The Long Ride To Destiny, Chapter 13

Seth walked down the hall from his room to Florence’s and knocked on the door.

“Florence, are you ready?”

From behind the door came her reply.

“Just about. Can you wait a little bit?’

Seth stood outside her room until the door opened. He decided immediately that Florence was worth the wait.

She had put on a dress, the one Mae had given her, and had washed and combed out her hair. He’d seen her in a dress only once before, at the Cherokee village, and that dress had been a little too big for her. This one looked as if it was made for her, and accented the graceful curves of a young woman. Florence smiled and turned all the way around.

“Do you like my dress?”

“You’re prettier than you were back at the Cherokee village.”

“I feel pretty. Someday, I have to get different shoes, though. The dress covers my feet, but I’d rather be wearing something besides these boots.”

Seth grinned.

“I don’t think anybody is going to be looking at your feet, Florence.”

Seth offered his arm. Florence took it, and they walked down the stairs together and then into the dining room.

William was already seated at a table with a well-dressed woman at his side. Upon seeing Seth and Florence, he stood and waved at them to join him. When they were seated, William made introductions.

“Seth and Florence, this is my wife, Rachael. Rachael, Seth and Florence. They’re the two who took care of those outlaws today and let us recover the money from the bank.”

Seth and Florence nodded to Rachael, and then William suggested they order.

“Texas is beef country, and ours is really good. You just order what you want, though.

Florence looked over the menu she held in her hand. There were so many things to chose from. Some of the things she’d eaten before, like roast beef and potatoes. Some were like other things she’d eaten; prairie chicken was probably a lot like regular chicken. Others, she’d never heard of and wasn’t sure she wanted to. She took the safe bet and ordered prairie chicken with green beans.
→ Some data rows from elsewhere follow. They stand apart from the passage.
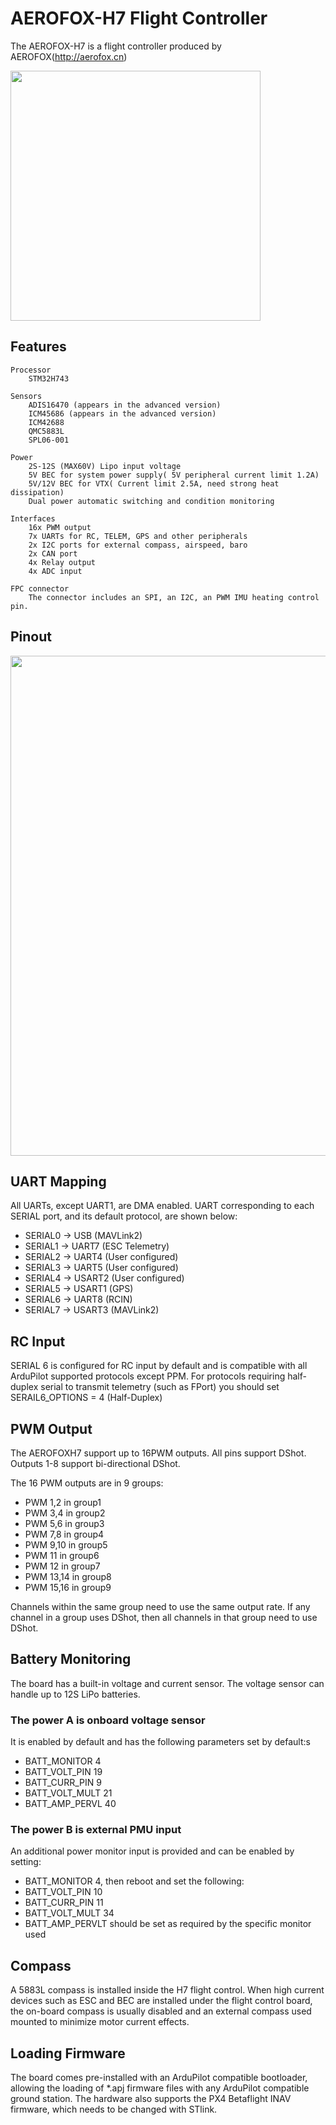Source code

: # AEROFOX-H7 Flight Controller

The AEROFOX-H7 is a flight controller produced by AEROFOX(http://aerofox.cn)

<img src="AEROFOX-H7_IMG.png" alt="" width="400">

## Features
    Processor
        STM32H743

    Sensors
        ADIS16470 (appears in the advanced version)
        ICM45686 (appears in the advanced version)
        ICM42688
        QMC5883L
        SPL06-001

    Power
        2S-12S (MAX60V) Lipo input voltage
        5V BEC for system power supply( 5V peripheral current limit 1.2A)
        5V/12V BEC for VTX( Current limit 2.5A, need strong heat dissipation)
        Dual power automatic switching and condition monitoring
        
    Interfaces
        16x PWM output
        7x UARTs for RC, TELEM, GPS and other peripherals
        2x I2C ports for external compass, airspeed, baro
        2x CAN port
        4x Relay output
        4x ADC input

    FPC connector
        The connector includes an SPI, an I2C, an PWM IMU heating control pin.

## Pinout
<img src="AEROFOX-H7_pinout.png" alt="" width="800">

## UART Mapping

All UARTs, except UART1, are DMA enabled. UART corresponding to each SERIAL port, and its default protocol, are shown below:
- SERIAL0 -> USB (MAVLink2)
- SERIAL1 -> UART7 (ESC Telemetry)
- SERIAL2 -> UART4 (User configured)
- SERIAL3 -> UART5 (User configured)
- SERIAL4 -> USART2 (User configured)
- SERIAL5 -> USART1 (GPS)
- SERIAL6 -> UART8 (RCIN)
- SERIAL7 -> USART3 (MAVLink2)

## RC Input

SERIAL 6 is configured for RC input by default and is compatible with all ArduPilot supported protocols except PPM. For protocols requiring half-duplex serial to transmit telemetry (such as FPort) you should set SERAIL6_OPTIONS = 4 (Half-Duplex)

## PWM Output

The AEROFOXH7 support up to 16PWM outputs. All pins support DShot. Outputs 1-8 support bi-directional DShot.

The 16 PWM outputs are in 9 groups:

- PWM 1,2 in group1
- PWM 3,4  in group2
- PWM 5,6  in group3
- PWM 7,8 in group4
- PWM 9,10  in group5
- PWM 11  in group6
- PWM 12 in group7
- PWM 13,14 in group8
- PWM 15,16 in group9

Channels within the same group need to use the same output rate. If any channel in a group uses DShot, then all channels in that group need to use DShot.

## Battery Monitoring

The board has a built-in voltage and current sensor. The voltage sensor can handle up
to 12S LiPo batteries.

### The power A is onboard voltage sensor
It is enabled by default and has the following parameters set by default:s
- BATT_MONITOR 4
- BATT_VOLT_PIN 19
- BATT_CURR_PIN 9
- BATT_VOLT_MULT 21
- BATT_AMP_PERVL 40

### The power B is external PMU input
An additional power monitor input is provided and can be enabled by setting:
- BATT_MONITOR 4, then reboot and set the following:
- BATT_VOLT_PIN 10
- BATT_CURR_PIN 11
- BATT_VOLT_MULT 34
- BATT_AMP_PERVLT should be set as required by the specific monitor used

## Compass

A 5883L compass is installed inside the H7 flight control. When high current devices such as ESC and BEC are installed under the flight control board, the on-board compass is usually disabled and an external compass used mounted to minimize motor current effects.

## Loading Firmware
The board comes pre-installed with an ArduPilot compatible bootloader, allowing the
loading of *.apj firmware files with any ArduPilot compatible ground station. The
hardware also supports the PX4 Betaflight INAV firmware, which needs to be changed with STlink.

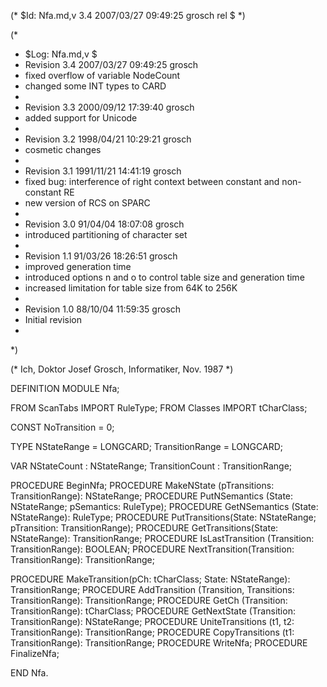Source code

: (* $Id: Nfa.md,v 3.4 2007/03/27 09:49:25 grosch rel $ *)

(*
 * $Log: Nfa.md,v $
 * Revision 3.4  2007/03/27 09:49:25  grosch
 * fixed overflow of variable NodeCount
 * changed some INT types to CARD
 *
 * Revision 3.3  2000/09/12 17:39:40  grosch
 * added support for Unicode
 *
 * Revision 3.2  1998/04/21 10:29:21  grosch
 * cosmetic changes
 *
 * Revision 3.1  1991/11/21 14:41:19  grosch
 * fixed bug: interference of right context between constant and non-constant RE
 * new version of RCS on SPARC
 *
 * Revision 3.0  91/04/04  18:07:08  grosch
 * introduced partitioning of character set
 * 
 * Revision 1.1  91/03/26  18:26:51  grosch
 * improved generation time
 * introduced options n and o to control table size and generation time
 * increased limitation for table size from 64K to 256K
 * 
 * Revision 1.0  88/10/04  11:59:35  grosch
 * Initial revision
 * 
 *)

(* Ich, Doktor Josef Grosch, Informatiker, Nov. 1987 *)

DEFINITION MODULE Nfa;

FROM ScanTabs	IMPORT	RuleType;
FROM Classes	IMPORT	tCharClass;

CONST
   NoTransition		= 0;

TYPE
   NStateRange		= LONGCARD;
   TransitionRange	= LONGCARD;

VAR
   NStateCount		: NStateRange;
   TransitionCount	: TransitionRange;

PROCEDURE BeginNfa;
PROCEDURE MakeNState	(pTransitions: TransitionRange): NStateRange;
PROCEDURE PutNSemantics	(State: NStateRange; pSemantics: RuleType);
PROCEDURE GetNSemantics	(State: NStateRange): RuleType;
PROCEDURE PutTransitions(State: NStateRange; pTransition: TransitionRange);
PROCEDURE GetTransitions(State: NStateRange): TransitionRange;
PROCEDURE IsLastTransition
			(Transition: TransitionRange): BOOLEAN;
PROCEDURE NextTransition(Transition: TransitionRange): TransitionRange;

PROCEDURE MakeTransition(pCh: tCharClass; State: NStateRange): TransitionRange;
PROCEDURE AddTransition	(Transition, Transitions: TransitionRange): TransitionRange;
PROCEDURE GetCh		(Transition: TransitionRange): tCharClass;
PROCEDURE GetNextState	(Transition: TransitionRange): NStateRange;
PROCEDURE UniteTransitions
			(t1, t2: TransitionRange): TransitionRange;
PROCEDURE CopyTransitions
			(t1: TransitionRange): TransitionRange;
PROCEDURE WriteNfa;
PROCEDURE FinalizeNfa;

END Nfa.
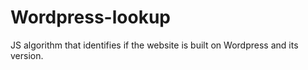 # Wordpress-lookup
JS algorithm that identifies if the website is built on Wordpress and its version.
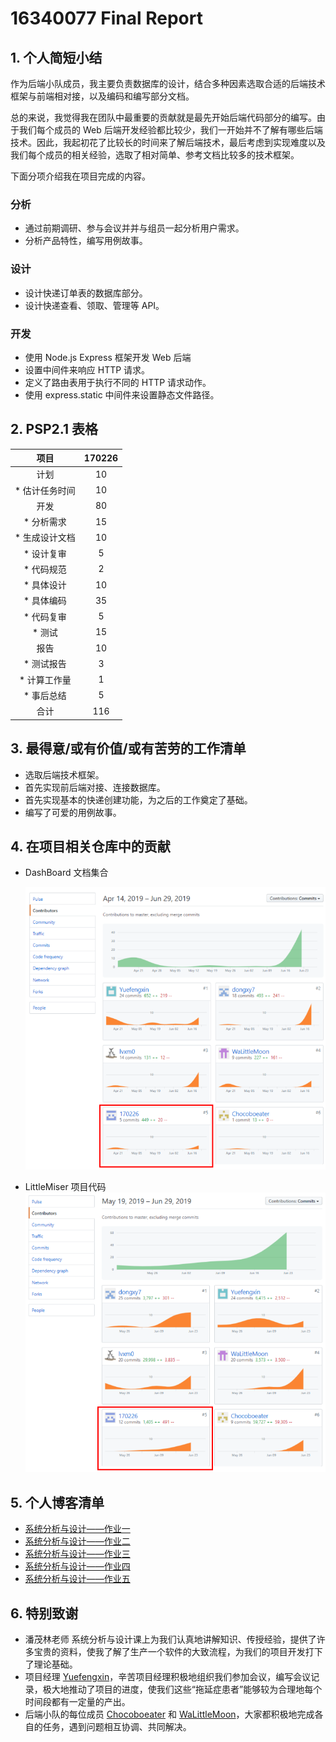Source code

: # 16340077 Final Report
## 1. 个人简短小结
作为后端小队成员，我主要负责数据库的设计，结合多种因素选取合适的后端技术框架与前端相对接，以及编码和编写部分文档。  

总的来说，我觉得我在团队中最重要的贡献就是最先开始后端代码部分的编写。由于我们每个成员的 Web 后端开发经验都比较少，我们一开始并不了解有哪些后端技术。因此，我起初花了比较长的时间来了解后端技术，最后考虑到实现难度以及我们每个成员的相关经验，选取了相对简单、参考文档比较多的技术框架。

下面分项介绍我在项目完成的内容。

### 分析
- 通过前期调研、参与会议并并与组员一起分析用户需求。
- 分析产品特性，编写用例故事。

### 设计
- 设计快递订单表的数据库部分。
- 设计快递查看、领取、管理等 API。

### 开发
- 使用 Node.js Express 框架开发 Web 后端
- 设置中间件来响应 HTTP 请求。
- 定义了路由表用于执行不同的 HTTP 请求动作。
- 使用 express.static 中间件来设置静态文件路径。

## 2. PSP2.1 表格
|      项目      | 170226 | 
| :------------: | :--: | 
|      计划      |    10    |
| * 估计任务时间 |    10    |  
|      开发      |  80    | 
|   * 分析需求   |   15    |
| * 生成设计文档 |   10    |
|   * 设计复审   |   5    |
|   * 代码规范   |    2    |
|   * 具体设计   |   10    | 
|    * 具体编码    |  35    | 
|   * 代码复审   |   5    |  
|    * 测试      |   15   |
|    报告        |   10    | 
|   * 测试报告   |   3   | 
|  * 计算工作量  |   1   | 
|  * 事后总结    |   5    | 
|      合计      |   116    | 

## 3. 最得意/或有价值/或有苦劳的工作清单
- 选取后端技术框架。
- 首先实现前后端对接、连接数据库。
- 首先实现基本的快递创建功能，为之后的工作奠定了基础。
- 编写了可爱的用例故事。

## 4. 在项目相关仓库中的贡献
- DashBoard 文档集合
  
  ![contribution](../../images/contribution.png)

- LittleMiser 项目代码  
  ![contribution](../../images/contribution1.png)

## 5. 个人博客清单
- [系统分析与设计——作业一](https://170226.github.io/2019/03/14/%E7%B3%BB%E7%BB%9F%E5%88%86%E6%9E%90%E4%B8%8E%E8%AE%BE%E8%AE%A1%E2%80%94%E2%80%94%E4%BD%9C%E4%B8%9A%E4%B8%80/#more)
- [系统分析与设计——作业二](https://170226.github.io/2019/03/28/%E7%B3%BB%E7%BB%9F%E5%88%86%E6%9E%90%E4%B8%8E%E8%AE%BE%E8%AE%A1%E2%80%94%E2%80%94%E4%BD%9C%E4%B8%9A%E4%BA%8C/#more)
- [系统分析与设计——作业三](https://170226.github.io/2019/04/14/%E7%B3%BB%E7%BB%9F%E5%88%86%E6%9E%90%E4%B8%8E%E8%AE%BE%E8%AE%A1%E2%80%94%E2%80%94%E4%BD%9C%E4%B8%9A%E4%B8%89/#more)
- [系统分析与设计——作业四](https://170226.github.io/2019/05/24/%E7%B3%BB%E7%BB%9F%E5%88%86%E6%9E%90%E4%B8%8E%E8%AE%BE%E8%AE%A1%E2%80%94%E2%80%94%E4%BD%9C%E4%B8%9A%E5%9B%9B/#more)
- [系统分析与设计——作业五](https://170226.github.io/2019/05/26/%E7%B3%BB%E7%BB%9F%E5%88%86%E6%9E%90%E4%B8%8E%E8%AE%BE%E8%AE%A1%E2%80%94%E2%80%94%E4%BD%9C%E4%B8%9A%E4%BA%94/#more)

## 6. 特别致谢
- 潘茂林老师 系统分析与设计课上为我们认真地讲解知识、传授经验，提供了许多宝贵的资料，使我了解了生产一个软件的大致流程，为我们的项目开发打下了理论基础。
- 项目经理 [Yuefengxin](https://github.com/Yuefengxin)，辛苦项目经理积极地组织我们参加会议，编写会议记录，极大地推动了项目的进度，使我们这些“拖延症患者”能够较为合理地每个时间段都有一定量的产出。
- 后端小队的每位成员 [Chocoboeater](https://github.com/Chocoboeater) 和 [WaLittleMoon](https://github.com/WaLittleMoon)，大家都积极地完成各自的任务，遇到问题相互协调、共同解决。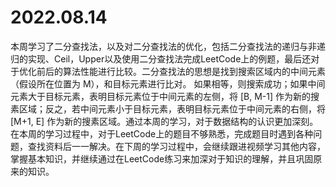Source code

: # 2022.08.14

本周学习了二分查找法，以及对二分查找法的优化，包括二分查找法的递归与非递归的实现、Ceil，Upper以及使用二分查找法完成LeetCode上的例题，最后还对于优化前后的算法性能进行比较。二分查找法的思想是找到搜索区域内的中间元素（假设所在位置为 M），和目标元素进行比对。 如果相等，则搜索成功；如果中间元素大于目标元素，表明目标元素位于中间元素的左侧，将 [B, M-1] 作为新的搜素区域；反之，若中间元素小于目标元素，表明目标元素位于中间元素的右侧，将 [M+1, E] 作为新的搜素区域。通过本周的学习，对于数据结构的认识更加深刻。在本周的学习过程中，对于LeetCode上的题目不够熟悉，完成题目时遇到各种问题，查找资料后一一解决。在下周的学习过程中，会继续跟进视频学习其他内容，掌握基本知识，并继续通过在LeetCode练习来加深对于知识的理解，并且巩固原来的知识。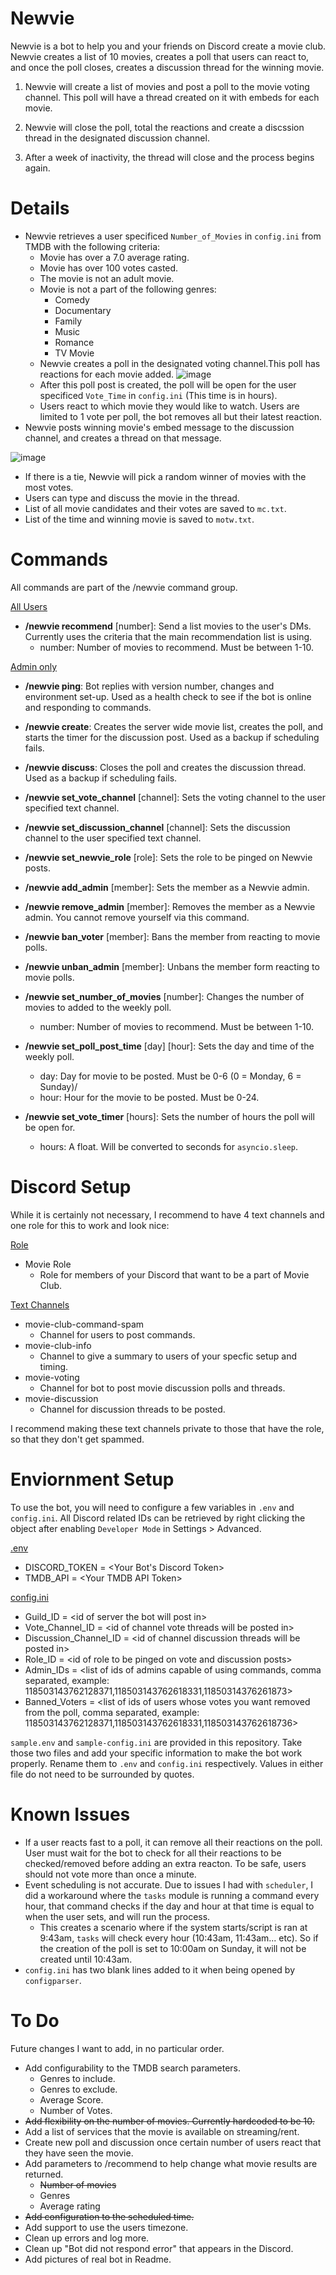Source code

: # Newvie

Newvie is a bot to help you and your friends on Discord create a movie club. Newvie creates a list of 10 movies, creates a poll that users can react to, and once the poll closes, creates a discussion thread for the winning movie.

1. Newvie will create a list of movies and post a poll to the movie voting channel. This poll will have a thread created on it with embeds for each movie.

2. Newvie will close the poll, total the reactions and create a discssion thread in the designated discussion channel. 

3. After a week of inactivity, the thread will close and the process begins again.

# Details 
* Newvie retrieves a user specificed `Number_of_Movies` in `config.ini` from TMDB with the following criteria:
  * Movie has over a 7.0 average rating.  
  * Movie has over 100 votes casted.
  * The movie is not an adult movie.
  * Movie is not a part of the following genres:
    * Comedy
    * Documentary
    * Family
    * Music
    * Romance
    * TV Movie
  * Newvie creates a poll in the designated voting channel.This poll has reactions for each movie added.
![image](https://user-images.githubusercontent.com/65965601/208975830-5fdcf637-5be7-44b6-a5a8-8c294e57aaf5.png)
  * After this poll post is created, the poll will be open for the user specificed `Vote_Time` in `config.ini` (This time is in hours).
  * Users react to which movie they would like to watch. Users are limited to 1 vote per poll, the bot removes all but their latest reaction.
* Newvie posts winning movie's embed message to the discussion channel, and creates a thread on that message.

![image](https://user-images.githubusercontent.com/65965601/208976145-76164712-e368-4b4f-af91-b385931e0742.png)
  * If there is a tie, Newvie will pick a random winner of movies with the most votes.
  * Users can type and discuss the movie in the thread.
  * List of all movie candidates and their votes are saved to `mc.txt`.
  * List of the time and winning movie is saved to `motw.txt`.


# Commands
All commands are part of the /newvie command group.

<ins>All Users</ins>

* **/newvie recommend** [number]: Send a list movies to the user's DMs. Currently uses the criteria that the main recommendation list is using.
  * number: Number of movies to recommend. Must be between 1-10.
 

<ins>Admin only</ins>
* **/newvie ping**: Bot replies with version number, changes and environment set-up.  Used as a health check to see if the bot is online and responding to commands.

* **/newvie create**: Creates the server wide movie list, creates the poll, and starts the timer for the discussion post.  Used as a backup if scheduling fails.

* **/newvie discuss**: Closes the poll and creates the discussion thread.  Used as a backup if scheduling fails.

* **/newvie set_vote_channel** [channel]: Sets the voting channel to the user specified text channel.

* **/newvie set_discussion_channel** [channel]: Sets the discussion channel to the user specified text channel.

* **/newvie set_newvie_role** [role]: Sets the role to be pinged on Newvie posts.

* **/newvie add_admin** [member]: Sets the member as a Newvie admin.

* **/newvie remove_admin** [member]: Removes the member as a Newvie admin. You cannot remove yourself via this command.

* **/newvie ban_voter** [member]: Bans the member from reacting to movie polls.

* **/newvie unban_admin** [member]: Unbans the member form reacting to movie polls.

* **/newvie set_number_of_movies** [number]: Changes the number of movies to added to the weekly poll.
  * number: Number of movies to recommend. Must be between 1-10.

* **/newvie set_poll_post_time** [day] [hour]: Sets the day and time of the weekly poll.
  * day: Day for movie to be posted. Must be 0-6 (0 = Monday, 6 = Sunday)/
  * hour: Hour for the movie to be posted. Must be 0-24.
 
 * **/newvie set_vote_timer** [hours]: Sets the number of hours the poll will be open for.
   * hours: A float. Will be converted to seconds for `asyncio.sleep`.

# Discord Setup
While it is certainly not necessary, I recommend to have 4 text channels and one role for this to work and look nice:

<ins>Role</ins>
* Movie Role
  * Role for members of your Discord that want to be a part of Movie Club.

<ins>Text Channels</ins>
* movie-club-command-spam
  * Channel for users to post commands.
* movie-club-info
  * Channel to give a summary to users of your specfic setup and timing.
* movie-voting
  * Channel for bot to post movie discussion polls and threads.
* movie-discussion
  * Channel for discussion threads to be posted.
  
  
 I recommend making these text channels private to those that have the role, so that they don't get spammed.

# Enviornment Setup
To use the bot, you will need to configure a few variables in `.env` and `config.ini`. All Discord related IDs can be retrieved by right clicking the object after enabling `Developer Mode` in Settings > Advanced.

<ins>.env</ins>
* DISCORD_TOKEN = <Your Bot's Discord Token\>
* TMDB_API = <Your TMDB API Token\>

<ins>config.ini</ins>
* Guild_ID = <id of server the bot will post in\>
* Vote_Channel_ID = <id of channel vote threads will be posted in\>
* Discussion_Channel_ID = <id of channel discussion threads will be posted in\>
* Role_ID = <id of role to be pinged on vote and discussion posts\>
* Admin_IDs = <list of ids of admins capable of using commands, comma separated, example: 118503143762128371,118503143762618331,11850314376261873\>
* Banned_Voters = <list of ids of users whose votes you want removed from the poll, comma separated, example: 118503143762128371,118503143762618331,118503143762618736\>

`sample.env` and `sample-config.ini` are provided in this repository. Take those two files and add your specific information to make the bot work properly. Rename them to `.env` and `config.ini` respectively. Values in either file do not need to be surrounded by quotes.

# Known Issues
* If a user reacts fast to a poll, it can remove all their reactions on the poll. User must wait for the bot to check for all their reactions to be checked/removed before adding an extra reacton. To be safe, users should not vote more than once a minute.
* Event scheduling is not accurate. Due to issues I had with `scheduler`, I did a workaround where the `tasks` module is running a command every hour, that command checks if the day and hour at that time is equal to when the user sets, and will run the process.
  * This creates a scenario where if the system starts/script is ran at 9:43am, `tasks` will check every hour (10:43am, 11:43am... etc). So if the creation of the poll is set to 10:00am on Sunday, it will not be created until 10:43am.
* `config.ini` has two blank lines added to it when being opened by `configparser`.


# To Do
Future changes I want to add, in no particular order.
* Add configurability to the TMDB search parameters.
  * Genres to include.
  * Genres to exclude.
  * Average Score.
  * Number of Votes.
* ~~Add flexibility on the number of movies. Currently hardcoded to be 10.~~
* Add a list of services that the movie is available on streaming/rent.
* Create new poll and discussion once certain number of users react that they have seen the movie.
* Add parameters to /recommend to help change what movie results are returned.
  * ~~Number of movies~~
  * Genres
  * Average rating
* ~~Add configuration to the scheduled time.~~
* Add support to use the users timezone.
* Clean up errors and log more.
* Clean up "Bot did not respond error" that appears in the Discord.
* Add pictures of real bot in Readme.
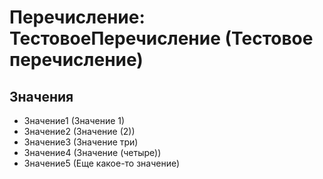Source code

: ﻿# Перечисление: ТестовоеПеречисление (Тестовое перечисление)

## Значения

- Значение1 (Значение 1)
- Значение2 (Значение (2))
- Значение3 (Значение три)
- Значение4 (Значение (четыре))
- Значение5 (Еще какое-то значение)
Seth was at a loss as well. He’d grown up eating simple meals because that’s all his mother could make with what they had. He decided ham steak with sweet potatoes sounded good, and he’d eaten it before.

There was some small talk while they ate, but Seth and Florence hadn’t had such food in a long, long time, and had their mouths too full to do much talking. When they finished, William ask Seth if he’d enjoy a glass of whiskey and a cigar after his meal.

“No thank you Sir. I never took up with either.”

“Well, I’m having one of both.”

He waved to the man at the counter who brought a small glass of whiskey and a dark brown cigar. William used a small pocket knife to clip the tip of the cigar, then produced a match from his vest pocket and lit it. After one long pull at the cigar and then a small sip of whiskey, he turned to Seth.

“So, Seth, I know you’re not from around here. Where was home?”

“Virginia…a little farm outside of Abingdon.”

William turned to Florence.

“I expect you’re from the same place then, Florence.”

“No. It was a farm, but in Tennessee. There weren’t any towns close by.”

William smiled.

“Seth, you’re old enough to have fought in the war. Union, or Confederate?”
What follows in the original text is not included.